Only the text should come through, so restate the listing exactly and drop its images.

--

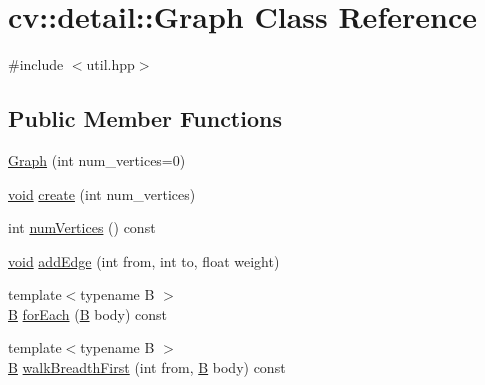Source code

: \hypertarget{classcv_1_1detail_1_1Graph}{\section{cv\-:\-:detail\-:\-:Graph Class Reference}
\label{classcv_1_1detail_1_1Graph}
}


{\ttfamily \#include $<$util.\-hpp$>$}

\subsection*{Public Member Functions}
\begin{DoxyCompactItemize}
\item 
\hyperlink{classcv_1_1detail_1_1Graph_a28af321e16d2ff278f0ee8ca5ff93eb9}{Graph} (int num\-\_\-vertices=0)
\item 
\hyperlink{legacy_8hpp_a8bb47f092d473522721002c86c13b94e}{void} \hyperlink{classcv_1_1detail_1_1Graph_a36812f283b56ba6cbeec3cf3c3db3883}{create} (int num\-\_\-vertices)
\item 
int \hyperlink{classcv_1_1detail_1_1Graph_a827bc6bca48d093a74a5365a668d7538}{num\-Vertices} () const 
\item 
\hyperlink{legacy_8hpp_a8bb47f092d473522721002c86c13b94e}{void} \hyperlink{classcv_1_1detail_1_1Graph_ab71aed62d6713b3dc9c2833a42686fdc}{add\-Edge} (int from, int to, float weight)
\item 
{\footnotesize template$<$typename B $>$ }\\\hyperlink{tracking_8hpp_abfbb8a90031c2fb62897dafb4d390f6d}{B} \hyperlink{classcv_1_1detail_1_1Graph_ade420987c620b6628d7ba4bdfd3d3ced}{for\-Each} (\hyperlink{tracking_8hpp_abfbb8a90031c2fb62897dafb4d390f6d}{B} body) const 
\item 
{\footnotesize template$<$typename B $>$ }\\\hyperlink{tracking_8hpp_abfbb8a90031c2fb62897dafb4d390f6d}{B} \hyperlink{classcv_1_1detail_1_1Graph_a7e8491f24e0de433fd196c26e01ca361}{walk\-Breadth\-First} (int from, \hyperlink{tracking_8hpp_abfbb8a90031c2fb62897dafb4d390f6d}{B} body) const 
\end{DoxyCompactItemize}


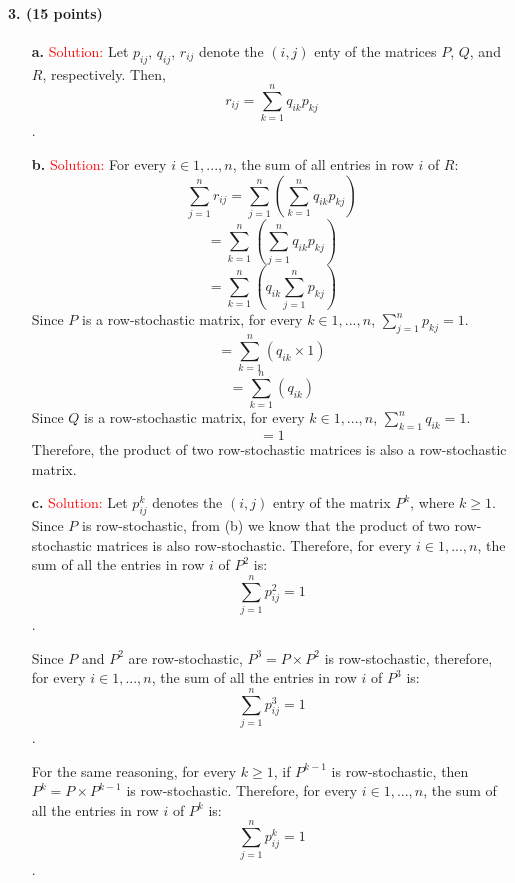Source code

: \documentclass[11pt]{article} %
\begin{document}
\paragraph{3. (15 points)}  

\begin{itemize}
  \item[\textbf{a.}]
\textcolor{red}{Solution:}
Let $p_{ij}$, $q_{ij}$, $r_{ij}$ denote the $(i,j)$ enty of the matrices $P$, $Q$, and $R$, respectively. Then, $$r_{ij}=\sum_{k=1}^{n} q_{ik} p_{kj}$$.

  \item[\textbf{b.}]
\textcolor{red}{Solution:}
For every $i \in {1,...,n}$, the sum of all entries in row $i$ of $R$: 
$$ \sum_{j=1}^{n} r_{ij} = \sum_{j=1}^{n} (\sum_{k=1}^{n} q_{ik} p_{kj})$$
$$ =  \sum_{k=1}^{n} (\sum_{j=1}^{n} q_{ik} p_{kj}) $$ 
$$ =  \sum_{k=1}^{n} (q_{ik} \sum_{j=1}^{n} p_{kj}) $$ 
Since $P$ is a row-stochastic matrix, for every $k \in {1,...,n}$, $\sum_{j=1}^{n} p_{kj}=1$.
$$ =  \sum_{k=1}^{n} (q_{ik} \times 1) $$ 
$$ =  \sum_{k=1}^{n} (q_{ik}  ) $$ 
Since $Q$ is a row-stochastic matrix, for every $k \in {1,...,n}$, $\sum_{k=1}^{n} q_{ik}=1$.
$$ =  1 $$ 
Therefore, the product of two row-stochastic matrices is also a row-stochastic matrix.


  \item[\textbf{c.}]
\textcolor{red}{Solution:}
Let $p_{ij}^{k}$ denotes the $(i,j)$ entry of the matrix $ P^k$, where $k \ge 1$. Since $P$ is row-stochastic, from (b) we know that the product of two row-stochastic matrices is also row-stochastic. Therefore, for every $i \in {1,...,n}$, the sum of all the entries in row $i$ of $P^2$ is: $$ \sum_{j=1}^{n}  p_{ij}^{2}=1 $$.

Since $P$ and $P^2$ are row-stochastic, $P^3=P \times P^2$ is row-stochastic, therefore, for every $i \in {1,...,n}$, the sum of all the entries in row $i$ of $P^3$ is: $$ \sum_{j=1}^{n}p_{ij}^{3}=1 $$.

For the same reasoning, for every $k \ge 1$, if $P^{k-1}$ is row-stochastic, then $P^{k}=P \times P^{k-1}$ is row-stochastic. Therefore, for every $i \in {1,...,n}$, the sum of all the entries in row $i$ of $P^{k}$ is: $$ \sum_{j=1}^{n}  p_{ij}^{k}=1 $$.



\end{itemize}
\end{document}
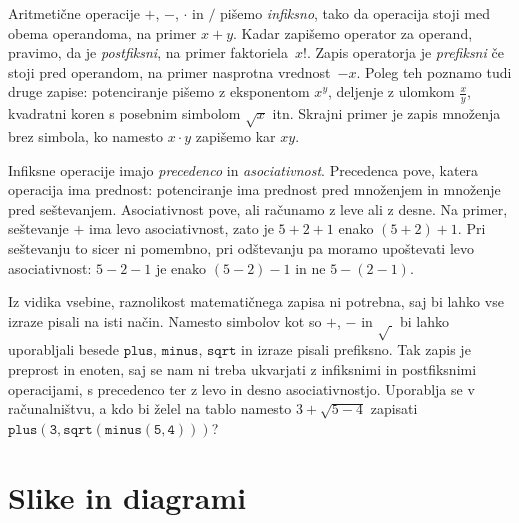 Aritmetične operacije $+$, $-$, $\cdot$ in $/$ pišemo \emph{infiksno}, tako da operacija
stoji med obema operandoma, na primer $x + y$. Kadar zapišemo operator za operand,
pravimo, da je \emph{postfiksni}, na primer faktoriela~$x!$. Zapis operatorja je
\emph{prefiksni} če stoji pred operandom, na primer nasprotna vrednost~$-x$. Poleg teh
poznamo tudi druge zapise: potenciranje pišemo z eksponentom $x^y$, deljenje z ulomkom
$\frac{x}{y}$, kvadratni koren s posebnim simbolom $\sqrt{x}$ itn. Skrajni primer je zapis
množenja brez simbola, ko namesto $x \cdot y$ zapišemo kar $x y$.

Infiksne operacije imajo \emph{precedenco} in \emph{asociativnost}. Precedenca pove,
katera operacija ima prednost: potenciranje ima prednost pred množenjem in množenje pred
seštevanjem. Asociativnost pove, ali računamo z leve ali z desne. Na primer, seštevanje
$+$ ima levo asociativnost, zato je $5 + 2 + 1$ enako $(5 + 2) + 1$. Pri seštevanju to
sicer ni pomembno, pri odštevanju pa moramo upoštevati levo asociativnost: $5 - 2 - 1$ je
enako $(5 - 2) - 1$ in ne $5 - (2 - 1)$. 

Iz vidika vsebine, raznolikost matematičnega zapisa ni potrebna, saj bi lahko vse izraze
pisali na isti način. Namesto simbolov kot so $+$, $-$ in $\sqrt{\ }$ bi lahko uporabljali
besede $\mathtt{plus}$, $\mathtt{minus}$, $\mathtt{sqrt}$ in izraze pisali prefiksno. Tak
zapis je preprost in enoten, saj se nam ni treba ukvarjati z infiksnimi in postfiksnimi
operacijami, s precedenco ter z levo in desno asociativnostjo. Uporablja se v
računalništvu, a kdo bi želel na tablo namesto $3 + \sqrt{5 - 4}$ zapisati
$\mathtt{plus(3, \mathtt{sqrt}(\mathtt{minus}(5, 4)))}$?




\section{Slike in diagrami}
\label{sec:slike-in-diagrami}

--

** Solution **
Source code

: \hypertarget{classcv_1_1detail_1_1Graph}{\section{cv\-:\-:detail\-:\-:Graph Class Reference}
\label{classcv_1_1detail_1_1Graph}
}


{\ttfamily \#include $<$util.\-hpp$>$}

\subsection*{Public Member Functions}
\begin{DoxyCompactItemize}
\item 
\hyperlink{classcv_1_1detail_1_1Graph_a28af321e16d2ff278f0ee8ca5ff93eb9}{Graph} (int num\-\_\-vertices=0)
\item 
\hyperlink{legacy_8hpp_a8bb47f092d473522721002c86c13b94e}{void} \hyperlink{classcv_1_1detail_1_1Graph_a36812f283b56ba6cbeec3cf3c3db3883}{create} (int num\-\_\-vertices)
\item 
int \hyperlink{classcv_1_1detail_1_1Graph_a827bc6bca48d093a74a5365a668d7538}{num\-Vertices} () const 
\item 
\hyperlink{legacy_8hpp_a8bb47f092d473522721002c86c13b94e}{void} \hyperlink{classcv_1_1detail_1_1Graph_ab71aed62d6713b3dc9c2833a42686fdc}{add\-Edge} (int from, int to, float weight)
\item 
{\footnotesize template$<$typename B $>$ }\\\hyperlink{tracking_8hpp_abfbb8a90031c2fb62897dafb4d390f6d}{B} \hyperlink{classcv_1_1detail_1_1Graph_ade420987c620b6628d7ba4bdfd3d3ced}{for\-Each} (\hyperlink{tracking_8hpp_abfbb8a90031c2fb62897dafb4d390f6d}{B} body) const 
\item 
{\footnotesize template$<$typename B $>$ }\\\hyperlink{tracking_8hpp_abfbb8a90031c2fb62897dafb4d390f6d}{B} \hyperlink{classcv_1_1detail_1_1Graph_a7e8491f24e0de433fd196c26e01ca361}{walk\-Breadth\-First} (int from, \hyperlink{tracking_8hpp_abfbb8a90031c2fb62897dafb4d390f6d}{B} body) const 
\end{DoxyCompactItemize}


Source code

: \documentclass[11pt]{article} %
\begin{document}
\paragraph{3. (15 points)}  

\begin{itemize}
  \item[\textbf{a.}]
\textcolor{red}{Solution:}
Let $p_{ij}$, $q_{ij}$, $r_{ij}$ denote the $(i,j)$ enty of the matrices $P$, $Q$, and $R$, respectively. Then, $$r_{ij}=\sum_{k=1}^{n} q_{ik} p_{kj}$$.

  \item[\textbf{b.}]
\textcolor{red}{Solution:}
For every $i \in {1,...,n}$, the sum of all entries in row $i$ of $R$: 
$$ \sum_{j=1}^{n} r_{ij} = \sum_{j=1}^{n} (\sum_{k=1}^{n} q_{ik} p_{kj})$$
$$ =  \sum_{k=1}^{n} (\sum_{j=1}^{n} q_{ik} p_{kj}) $$ 
$$ =  \sum_{k=1}^{n} (q_{ik} \sum_{j=1}^{n} p_{kj}) $$ 
Since $P$ is a row-stochastic matrix, for every $k \in {1,...,n}$, $\sum_{j=1}^{n} p_{kj}=1$.
$$ =  \sum_{k=1}^{n} (q_{ik} \times 1) $$ 
$$ =  \sum_{k=1}^{n} (q_{ik}  ) $$ 
Since $Q$ is a row-stochastic matrix, for every $k \in {1,...,n}$, $\sum_{k=1}^{n} q_{ik}=1$.
$$ =  1 $$ 
Therefore, the product of two row-stochastic matrices is also a row-stochastic matrix.


  \item[\textbf{c.}]
\textcolor{red}{Solution:}
Let $p_{ij}^{k}$ denotes the $(i,j)$ entry of the matrix $ P^k$, where $k \ge 1$. Since $P$ is row-stochastic, from (b) we know that the product of two row-stochastic matrices is also row-stochastic. Therefore, for every $i \in {1,...,n}$, the sum of all the entries in row $i$ of $P^2$ is: $$ \sum_{j=1}^{n}  p_{ij}^{2}=1 $$.

Since $P$ and $P^2$ are row-stochastic, $P^3=P \times P^2$ is row-stochastic, therefore, for every $i \in {1,...,n}$, the sum of all the entries in row $i$ of $P^3$ is: $$ \sum_{j=1}^{n}p_{ij}^{3}=1 $$.

For the same reasoning, for every $k \ge 1$, if $P^{k-1}$ is row-stochastic, then $P^{k}=P \times P^{k-1}$ is row-stochastic. Therefore, for every $i \in {1,...,n}$, the sum of all the entries in row $i$ of $P^{k}$ is: $$ \sum_{j=1}^{n}  p_{ij}^{k}=1 $$.



\end{itemize}
\end{document}
 Aritmetične operacije $+$, $-$, $\cdot$ in $/$ pišemo \emph{infiksno}, tako da operacija
stoji med obema operandoma, na primer $x + y$. Kadar zapišemo operator za operand,
pravimo, da je \emph{postfiksni}, na primer faktoriela~$x!$. Zapis operatorja je
\emph{prefiksni} če stoji pred operandom, na primer nasprotna vrednost~$-x$. Poleg teh
poznamo tudi druge zapise: potenciranje pišemo z eksponentom $x^y$, deljenje z ulomkom
$\frac{x}{y}$, kvadratni koren s posebnim simbolom $\sqrt{x}$ itn. Skrajni primer je zapis
množenja brez simbola, ko namesto $x \cdot y$ zapišemo kar $x y$.

Infiksne operacije imajo \emph{precedenco} in \emph{asociativnost}. Precedenca pove,
katera operacija ima prednost: potenciranje ima prednost pred množenjem in množenje pred
seštevanjem. Asociativnost pove, ali računamo z leve ali z desne. Na primer, seštevanje
$+$ ima levo asociativnost, zato je $5 + 2 + 1$ enako $(5 + 2) + 1$. Pri seštevanju to
sicer ni pomembno, pri odštevanju pa moramo upoštevati levo asociativnost: $5 - 2 - 1$ je
enako $(5 - 2) - 1$ in ne $5 - (2 - 1)$. 

Iz vidika vsebine, raznolikost matematičnega zapisa ni potrebna, saj bi lahko vse izraze
pisali na isti način. Namesto simbolov kot so $+$, $-$ in $\sqrt{\ }$ bi lahko uporabljali
besede $\mathtt{plus}$, $\mathtt{minus}$, $\mathtt{sqrt}$ in izraze pisali prefiksno. Tak
zapis je preprost in enoten, saj se nam ni treba ukvarjati z infiksnimi in postfiksnimi
operacijami, s precedenco ter z levo in desno asociativnostjo. Uporablja se v
računalništvu, a kdo bi želel na tablo namesto $3 + \sqrt{5 - 4}$ zapisati
$\mathtt{plus(3, \mathtt{sqrt}(\mathtt{minus}(5, 4)))}$?




\section{Slike in diagrami}
\label{sec:slike-in-diagrami}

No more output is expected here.